The Kerala Story
Director: Sudipto Sen
Cast: Adah Sharma, Yogita Bihani
Rating: 1/5
At the International Film Festival of India (IFFI) awards ceremony last year, Israeli filmmaker Nadav Lapid called ‘The Kashmir Files’ a “vulgar propaganda movie”. He had to face vile attacks on social media. It shouldn’t therefore come as a surprise that some celebrate the release of an Islamophobic film. And the latest in the genre is ‘The Kerala Story’.
The film starts with a woman in a UN incarceration centre narrating the story of how she was indoctrinated into Islam and joined ISIS. It revolves around Shalini Unnikrishnan from Thiruvananthapuram who goes for higher studies to Kasargod. She meets three girls there, one of them scouting for terror recruits.
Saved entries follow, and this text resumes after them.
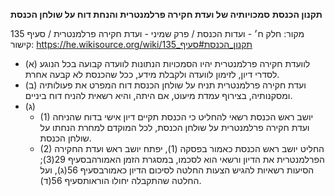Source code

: **תקנון הכנסת**
**סמכויותיה של ועדת חקירה פרלמנטרית והנחת דוח על שולחן הכנסת**

מקור: חלק ח׳ - ועדות הכנסת / פרק שמיני - ועדת חקירה פרלמנטרית / סעיף 135
קישור: https://he.wikisource.org/wiki/תקנון_הכנסת#סעיף_135

 * (א) לוועדת חקירה פרלמנטרית יהיו הסמכויות הנתונות לוועדה קבועה בכל הנוגע לסדרי דיון, לזימון לוועדה ולקבלת מידע, ככל שהכנסת לא קבעה אחרת.
 * (ב) ועדת חקירה פרלמנטרית תניח על שולחן הכנסת דוח המפרט את פעולותיה ומסקנותיה, בצירוף עמדת מיעוט, אם היתה, והיא רשאית להניח דוח ביניים.
 * (ג) 
   * (1) יושב ראש הכנסת רשאי להחליט כי הכנסת תקיים דיון אישי בדוח שהניחה ועדת חקירה פרלמנטרית על שולחן הכנסת, לכל המוקדם למחרת הנחתו על שולחן הכנסת.
   * (2) החליט יושב ראש הכנסת כאמור בפסקה (1), יפתח יושב ראש ועדת החקירה הפרלמנטרית את הדיון ורשאי הוא לסכמו, במסגרת הזמן האמורהבסעיף 29(3); הסיעות רשאיות להגיש הצעות החלטה לסיכום הדיון כאמורבסעיף 56(ג), ועל החלטה שהתקבלה יחולו הוראותסעיף 56(ד).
The film expounds on ‘love jihad’, with Hindu girls being lured in the name of love to convert to Islam, and some of them eventually becoming sex slaves for ISIS. During this journey, one of the girls, a Catholic, is traumatised but survives, while an atheist (raised by communist parents) realises the terrorist agenda and dies by suicide.
Director Sudipto Sen tries to prove the film is based on hard facts. When a girl delivers lines such as ‘50,000 girls in Kerala are missing’ and ‘The ex-chief minister has said Kerala will become an Islamic state’, it becomes clear that the director is inclined more towards propaganda than human storytelling. Even if one such real story exists, it needs to be told, but the aim here is to create hatred towards a particular community. Instead of sounding a warning about the dangers of religious fundamentalism, it ends up painting a dark picture of Islam.
Many things make the film a drag. It does not even pay lip service to Muslims who are opposed to ISIS. The scene where a girl tells her father that ‘love jihad’ is a result of the ‘imported’ ideology of communism is a laugh-out-loud moment. The Kerala Story comes with skewed intentions.